The CqlNativeStorage handler uses native paging through the DataStax Java driver to communicate with the underlying Cassandra cluster. To use applications that have compact tables with clustering columns in the CqlStorage format, you need to migrate tables to the CqlNativeStorage format. Attempting to run Pig commands on compact tables in the CqlStorage format results in an exception. You can, however, run Pig commands on non-compact tables in the CqlStorage format.
To migrate tables from CqlStorage to CqlNativeStorage format:
  1. Identify Pig functions that interact with compact tables in CqlStorage format.
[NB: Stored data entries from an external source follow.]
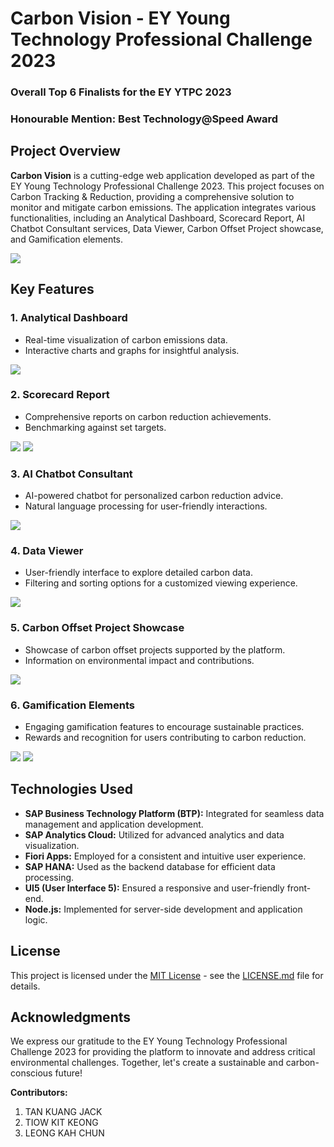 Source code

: # Carbon Vision - EY Young Technology Professional Challenge 2023
### Overall Top 6 Finalists for the EY YTPC 2023
### Honourable Mention: Best Technology@Speed Award

## Project Overview

**Carbon Vision** is a cutting-edge web application developed as part of the EY Young Technology Professional Challenge 2023. This project focuses on Carbon Tracking & Reduction, providing a comprehensive solution to monitor and mitigate carbon emissions. The application integrates various functionalities, including an Analytical Dashboard, Scorecard Report, AI Chatbot Consultant services, Data Viewer, Carbon Offset Project showcase, and Gamification elements.

![](App-Demo-Screenshot/Release%203.0.jpeg)

## Key Features

### 1. Analytical Dashboard
   - Real-time visualization of carbon emissions data.
   - Interactive charts and graphs for insightful analysis.
     
   ![](App-Demo-Screenshot/AnalyticalDashboard.png)

### 2. Scorecard Report
   - Comprehensive reports on carbon reduction achievements.
   - Benchmarking against set targets.
     
   ![](App-Demo-Screenshot/ScorecardReport1.jpeg)
   ![](App-Demo-Screenshot/ScorecardReport2.jpeg)

### 3. AI Chatbot Consultant
   - AI-powered chatbot for personalized carbon reduction advice.
   - Natural language processing for user-friendly interactions.
     
   ![](App-Demo-Screenshot/Chatbot.jpeg)

### 4. Data Viewer
   - User-friendly interface to explore detailed carbon data.
   - Filtering and sorting options for a customized viewing experience.
     
   ![](App-Demo-Screenshot/DataViewer.jpeg)

### 5. Carbon Offset Project Showcase
   - Showcase of carbon offset projects supported by the platform.
   - Information on environmental impact and contributions.
     
   ![](App-Demo-Screenshot/CarbonOffsetProjects.jpeg)

### 6. Gamification Elements
   - Engaging gamification features to encourage sustainable practices.
   - Rewards and recognition for users contributing to carbon reduction.
     
   ![](App-Demo-Screenshot/Gamification_Badges.jpeg)
   ![](App-Demo-Screenshot/Gamification_Leaderboard.jpeg)

## Technologies Used

- **SAP Business Technology Platform (BTP):** Integrated for seamless data management and application development.
- **SAP Analytics Cloud:** Utilized for advanced analytics and data visualization.
- **Fiori Apps:** Employed for a consistent and intuitive user experience.
- **SAP HANA:** Used as the backend database for efficient data processing.
- **UI5 (User Interface 5):** Ensured a responsive and user-friendly front-end.
- **Node.js:** Implemented for server-side development and application logic.

## License

This project is licensed under the [MIT License](LICENSE.md) - see the [LICENSE.md](LICENSE.md) file for details.

## Acknowledgments

We express our gratitude to the EY Young Technology Professional Challenge 2023 for providing the platform to innovate and address critical environmental challenges. Together, let's create a sustainable and carbon-conscious future!

**Contributors:**
1. TAN KUANG JACK
2. TIOW KIT KEONG
3. LEONG KAH CHUN

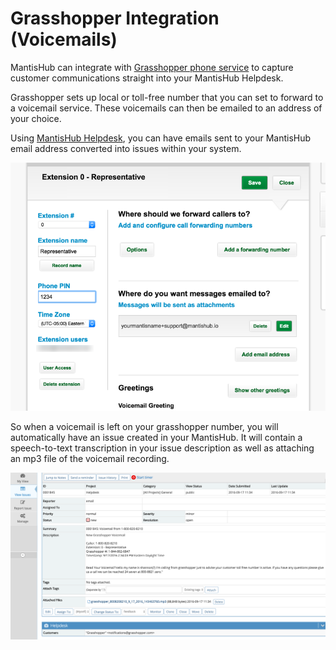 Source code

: # Grasshopper Integration (Voicemails)

MantisHub can integrate with [Grasshopper phone service](http://grasshopper.com/) to capture customer communications straight into your MantisHub Helpdesk.

Grasshopper sets up local or toll-free number that you can set to forward to a voicemail service. These voicemails can then be emailed to an address of your choice.

Using [MantisHub Helpdesk](/mantishub_helpdesk/report_email), you can have emails sent to your MantisHub email address converted into issues within your system. 

![](./images/grasshopper_1.png)

So when a voicemail is left on your grasshopper number, you will automatically have an issue created in your MantisHub. It will contain a speech-to-text transcription in your issue description as well as attaching an mp3 file of the voicemail recording. 

![](./images/grasshopper_2.png)

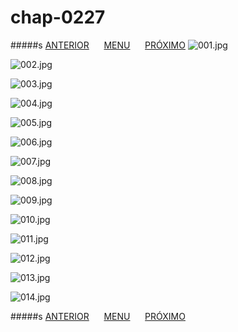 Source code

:# chap-0227
#####s [ANTERIOR](/chap-0226/readme.md)&nbsp;&nbsp;&nbsp;&nbsp;&nbsp;&nbsp;[MENU](/readme.md)&nbsp;&nbsp;&nbsp;&nbsp;&nbsp;&nbsp;[PRÓXIMO](/chap-0228/readme.md)
![001.jpg](001.jpg)

![002.jpg](002.jpg)

![003.jpg](003.jpg)

![004.jpg](004.jpg)

![005.jpg](005.jpg)

![006.jpg](006.jpg)

![007.jpg](007.jpg)

![008.jpg](008.jpg)

![009.jpg](009.jpg)

![010.jpg](010.jpg)

![011.jpg](011.jpg)

![012.jpg](012.jpg)

![013.jpg](013.jpg)

![014.jpg](014.jpg)

#####s [ANTERIOR](/chap-0226/readme.md)&nbsp;&nbsp;&nbsp;&nbsp;&nbsp;&nbsp;[MENU](/readme.md)&nbsp;&nbsp;&nbsp;&nbsp;&nbsp;&nbsp;[PRÓXIMO](/chap-0228/readme.md)
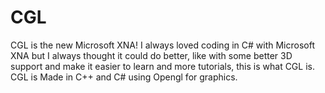 # CGL
CGL is the new Microsoft XNA! I always loved coding in C# with Microsoft XNA but I always thought it could do better, like with some better 3D support and make it easier to learn and more tutorials, this is what CGL is. CGL is Made in C++ and C# using Opengl for graphics. 
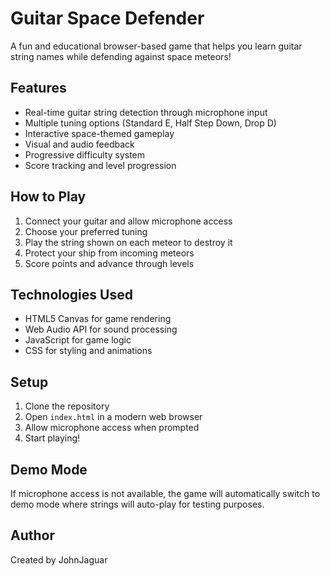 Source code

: # Guitar Space Defender

A fun and educational browser-based game that helps you learn guitar string names while defending against space meteors!

## Features

- Real-time guitar string detection through microphone input
- Multiple tuning options (Standard E, Half Step Down, Drop D)
- Interactive space-themed gameplay
- Visual and audio feedback
- Progressive difficulty system
- Score tracking and level progression

## How to Play

1. Connect your guitar and allow microphone access
2. Choose your preferred tuning
3. Play the string shown on each meteor to destroy it
4. Protect your ship from incoming meteors
5. Score points and advance through levels

## Technologies Used

- HTML5 Canvas for game rendering
- Web Audio API for sound processing
- JavaScript for game logic
- CSS for styling and animations

## Setup

1. Clone the repository
2. Open `index.html` in a modern web browser
3. Allow microphone access when prompted
4. Start playing!

## Demo Mode

If microphone access is not available, the game will automatically switch to demo mode where strings will auto-play for testing purposes.

## Author

Created by JohnJaguar  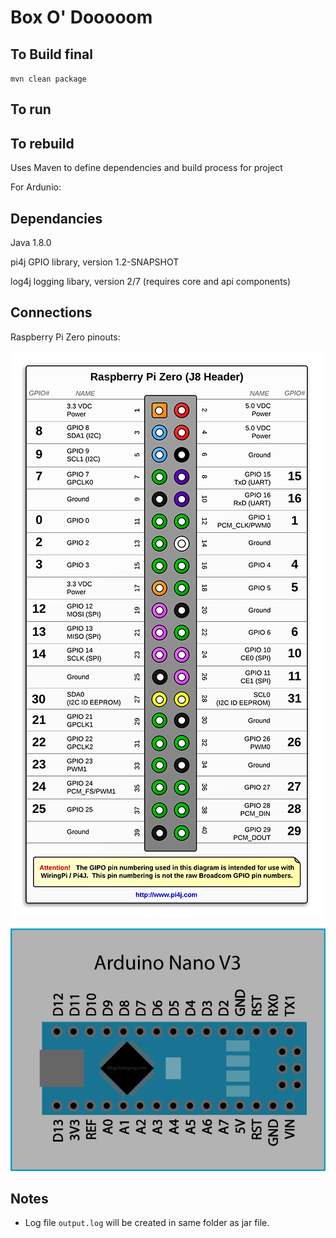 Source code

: Box O' Dooooom
==============

To Build final
--------------

`mvn clean package`

To run
------


To rebuild 
----------

Uses Maven to define dependencies and build process for project

For Ardunio:

Dependancies
------------

Java 1.8.0

pi4j GPIO library, version 1.2-SNAPSHOT

log4j logging libary, version 2/7 (requires core and api components) 

Connections
-----------

Raspberry Pi Zero pinouts: 

![alt text](./j8header-zero.png "Raspberry Pi Zero pinouts used")

![alt text](./Arduino-Nano-V3.jpg "Ardunio Nano pinouts used")

Notes
-----

- Log file `output.log` will be created in same folder as jar file. 

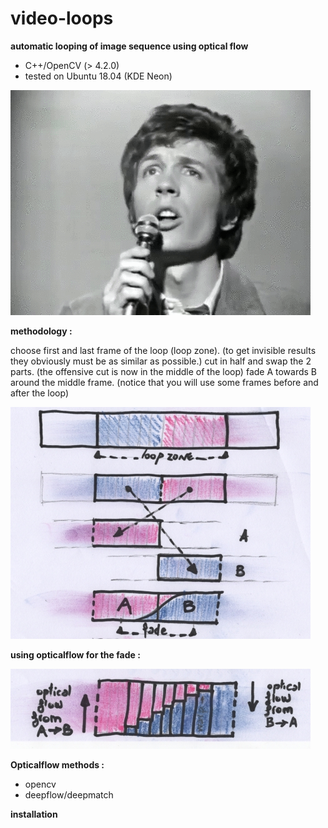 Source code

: # video-loops

**automatic looping of image sequence using optical flow**

 - C++/OpenCV (> 4.2.0)
 - tested on Ubuntu 18.04 (KDE Neon)
 
![method](./readme_files/ScottWalker.gif)

**methodology :**

choose first and last frame of the loop (loop zone).
(to get invisible results they obviously must be as similar as possible.)
cut in half and swap the 2 parts.
(the offensive cut is now in the middle of the loop)
fade A towards B around the middle frame.
(notice that you will use some frames before and after the loop)

![method](./readme_files/loops_method1s.jpg)

**using opticalflow for the fade :** 

![method](./readme_files/loops_method2s.jpg)

**Opticalflow methods :**

 - opencv
 - deepflow/deepmatch
 
**installation**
For example, suppose you identify a command that adds logic to load the data to a Pig relation from the compact table tab in keyspace ks.
    x = LOAD 'cql://ks/tab' USING CqlStorage();       -- Old function 
    x = LOAD 'cql://ks/tab' USING CassandraStorage(); -- Old function 
  2. Change CqlStorage() or CassandraStorage() to USING CqlNativeStorage().
    x = LOAD 'cql://ks/tab' USING CqlNativeStorage(); -- New function

URL format for CqlNativeStorage

The URL format for CqlNativeStorage is:

cql://[username:password@]keyspace/table[?
  [page_size=size]
  [&columns=col1,col2]
  [&output_query=prepared_statement_query]
  [&cql_input=prepared_statement_query]
  [&where_clause=clause]
  [&split_size=size]
  [&partitioner=partitioner]
  [&use_secondary=true|false]]
  [&init_address=host]
  [&native_port=port]]
where:
  • page_size -- the number of rows per page
  • columns -- the select columns of CQL query
  • output_query -- the CQL query for writing in a prepared statement format
  • input_cql -- the CQL query for reading in a prepared statement format
  • where_clause -- the where clause on the index columns, which needs URL encoding
  • split_size -- number of rows per split
  • partitioner -- Cassandra partitioner
  • use_secondary -- to enable pig filter partition push down
  • init_address -- the IP address of the target node
  • native_port -- the listen address of the target node
where:
  • page_size -- the number of rows per page
  • columns -- the select columns of CQL query
  • output_query -- the CQL query for writing in a prepared statement format
  • where_clause -- the where clause on the index columns, which needs URL encoding
  • split_size -- number of rows per split
  • partitioner -- Cassandra partitioner
  • use_secondary -- to enable pig filter partition push down
  • init_address -- the IP address of the target node
  • rpc_port -- the listen address of the target node

Working with legacy Cassandra tables

Use the CqlNativeStorage() handler and cfs:// URL to work with Cassandra tables that are in the storage engine (CLI/Thrift) format in Pig. Legacy tables are created using Thrift, CLI, or using the WITH COMPACT STORAGE directive in CQL. Thrift applications require that you configure Cassandra for connection to your application using the rpc connections instead of the default native transport for CqlNativeStorage connection.